Working with source RPMs

There's a very good page at CentOS summarizing the use of RPMs and Yum at Yum and RPM Tricks

One of the wisest things to do is not build packages as root. Instead, use an ordinary user account. While you usually don't any problem using root, one day this will save some system.

There are fundamentally two kinds of rpms: binary rpms and source rpms. The kind that let you fix real problems are source rpms.

Gettting started

First, you need the "rpm-build" package: yum install rpm-build.
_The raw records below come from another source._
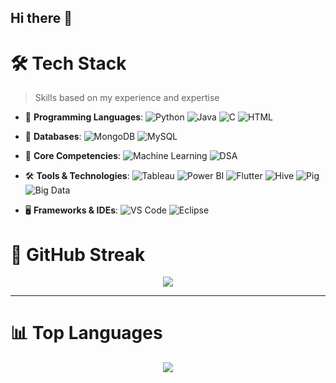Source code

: ## Hi there 👋

# 🛠 Tech Stack

> Skills based on my experience and expertise

- 🔭 **Programming Languages**: 
  ![Python](https://img.shields.io/badge/-Python-yellow?style=flat-circle&logo=Python) 
  ![Java](https://img.shields.io/badge/-Java-gray?style=flat-circle&logo=java) 
  ![C](https://img.shields.io/badge/-C-blue?style=flat-circle&logo=c) 
  ![HTML](https://img.shields.io/badge/-HTML5-orange?style=flat-circle&logo=html5)

- 💾 **Databases**: 
  ![MongoDB](https://img.shields.io/badge/-MongoDB-blue?style=flat-circle&logo=MongoDB) 
  ![MySQL](https://img.shields.io/badge/-MySQL-white?style=flat-circle&logo=mysql)

- 🤖 **Core Competencies**: 
  ![Machine Learning](https://img.shields.io/badge/-Machine%20Learning-green?style=flat-circle) 
  ![DSA](https://img.shields.io/badge/-DSA-red?style=flat-circle&logo=algorithm)

- 🛠 **Tools & Technologies**: 
  ![Tableau](https://img.shields.io/badge/-Tableau-blue?style=flat-circle&logo=tableau) 
  ![Power BI](https://img.shields.io/badge/-Power%20BI-black?style=flat-circle&logo=power-bi) 
  ![Flutter](https://img.shields.io/badge/-Flutter-blue?style=flat-circle&logo=flutter) 
  ![Hive](https://img.shields.io/badge/-Hive-orange?style=flat-circle&logo=hive) 
  ![Pig](https://img.shields.io/badge/-Apache%20Pig-red?style=flat-circle&logo=apache) 
  ![Big Data](https://img.shields.io/badge/-Big%20Data-yellow?style=flat-circle)

- 🖥 **Frameworks & IDEs**: 
  ![VS Code](https://img.shields.io/badge/-VSCode-blue?style=flat-circle&logo=Visual-Studio-Code) 
  ![Eclipse](https://img.shields.io/badge/-Eclipse-black?style=flat-circle&logo=eclipse)

# 🌟 GitHub Streak

<p align="center">
<img src="https://github-readme-streak-stats-trinibs-projects.vercel.app/?user=Thilakbangera&theme=merko&border=599200">
</p>

---

# 📊 Top Languages

<p align="center">
<img src="https://github-readme-stats-trinibs-projects.vercel.app/api/top-langs?username=Thilakbangera&theme=merko&layout=compact&border_color=599200&langs_count=6">
</p>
Second, you probably want the "rpmdevtools" package: yum install rpmdevtools. (Not really necessary, but occcasionally convenient.)

Finally, and most importantly, create this file and these directories:

$ cat > ~/.rpmmacros
%_topdir            /home/langley/rpmbuild
$ mkdir ~/rpmbuild ~/rpmbuild/{BUILD,RPMS,SOURCES,SPECS,SRPMS,BUILDROOT}

The easiest of the easy

Fortunately, the most common problem that is solved by rebuilding an rpm is when you have a shared library conflict. Generally, some binary rpm has been built with a library version that you don't have and cannot conveniently install.
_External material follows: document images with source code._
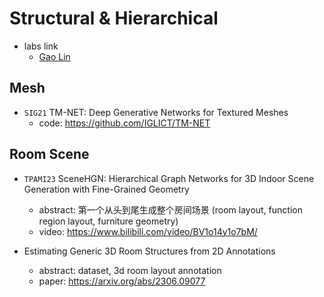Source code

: # Structural & Hierarchical

- labs link
    - [Gao Lin](http://geometrylearning.com/lin/)

## Mesh

- `SIG21` TM-NET: Deep Generative Networks for Textured Meshes
    - code: https://github.com/IGLICT/TM-NET


## Room Scene

- `TPAMI23` SceneHGN: Hierarchical Graph Networks for 3D Indoor Scene Generation with Fine-Grained Geometry
    - abstract: 第一个从头到尾生成整个房间场景 (room layout, function region layout, furniture geometry)
    - video: https://www.bilibili.com/video/BV1o14y1o7bM/

- Estimating Generic 3D Room Structures from 2D Annotations
    - abstract: dataset, 3d room layout annotation
    - paper: https://arxiv.org/abs/2306.09077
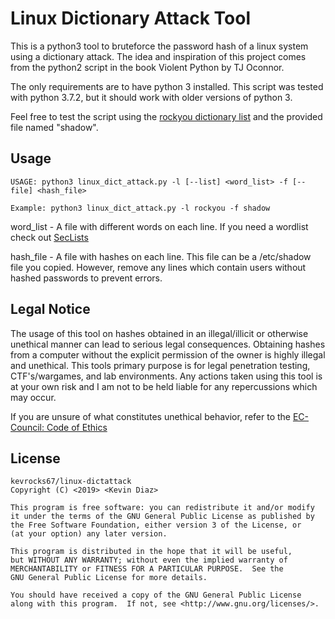 # Linux Dictionary Attack Tool
This is a python3 tool to bruteforce the password hash of a linux system using a dictionary attack.
The idea and inspiration of this project comes from the python2 script in the book Violent Python
by TJ Oconnor.

The only requirements are to have python 3 installed. This script was tested with python 3.7.2,
but it should work with older versions of python 3.

Feel free to test the script using the [rockyou dictionary list]() and the provided file named
"shadow".

## Usage
    USAGE: python3 linux_dict_attack.py -l [--list] <word_list> -f [--file] <hash_file>

    Example: python3 linux_dict_attack.py -l rockyou -f shadow

word\_list - A file with different words on each line. If you need a wordlist check out
[SecLists](https://github.com/danielmiessler/SecLists)

hash\_file - A file with hashes on each line. This file can be a /etc/shadow file you copied.
However, remove any lines which contain users without hashed passwords to prevent errors.

## Legal Notice
The usage of this tool on hashes obtained in an illegal/illicit or otherwise unethical manner
can lead to serious legal consequences. Obtaining hashes from a computer without the explicit
permission of the owner is highly illegal and unethical. This tools primary purpose is for legal
penetration testing, CTF's/wargames, and lab environments. Any actions taken using this tool
is at your own risk and I am not to be held liable for any repercussions which may occur.

If you are unsure of what constitutes unethical behavior, refer to the [EC-Council: Code of
Ethics](https://www.eccouncil.org/code-of-ethics/)

## License
    kevrocks67/linux-dictattack
    Copyright (C) <2019> <Kevin Diaz>

    This program is free software: you can redistribute it and/or modify
    it under the terms of the GNU General Public License as published by
    the Free Software Foundation, either version 3 of the License, or
    (at your option) any later version.

    This program is distributed in the hope that it will be useful,
    but WITHOUT ANY WARRANTY; without even the implied warranty of
    MERCHANTABILITY or FITNESS FOR A PARTICULAR PURPOSE.  See the
    GNU General Public License for more details.

    You should have received a copy of the GNU General Public License
    along with this program.  If not, see <http://www.gnu.org/licenses/>.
So find the source rpm. For Fedora 15, for instance, you can go here.

Put it the source rpm in ~/SRPMS. Then just use rpmbuild --rebuild. This will rebuild using your current shared libraries, and will usually solve your problem. You will find the result in ~/RPMS/SOMEARCH

When you want more features

Sometimes, you want to have an additional feature, such as postgresql support for postfix. To do this, you need to disassemble the rpm, change your bits, and reassemble the rpm.

First, use "rpm2cpio" to extract the contents of the source rpm in ~/rpmbuild/SOURCES: rpm2cpio SOMESRPM | cpio -i -d

Next, move the spec file to ~/SPECS and edit it: mv SOMESRPM.spec ~/rpmbuild/SPECS ; cd ~/rpmbuild/SPECS; edit ./SOMERPM.spec

Finally, rebuild with rpmbuild: rpmbuild -ba SOMESRPM.spec

If all goes well, you will, like previously, have your new rpm ready to go in ~/RPMS/SOMEARCH.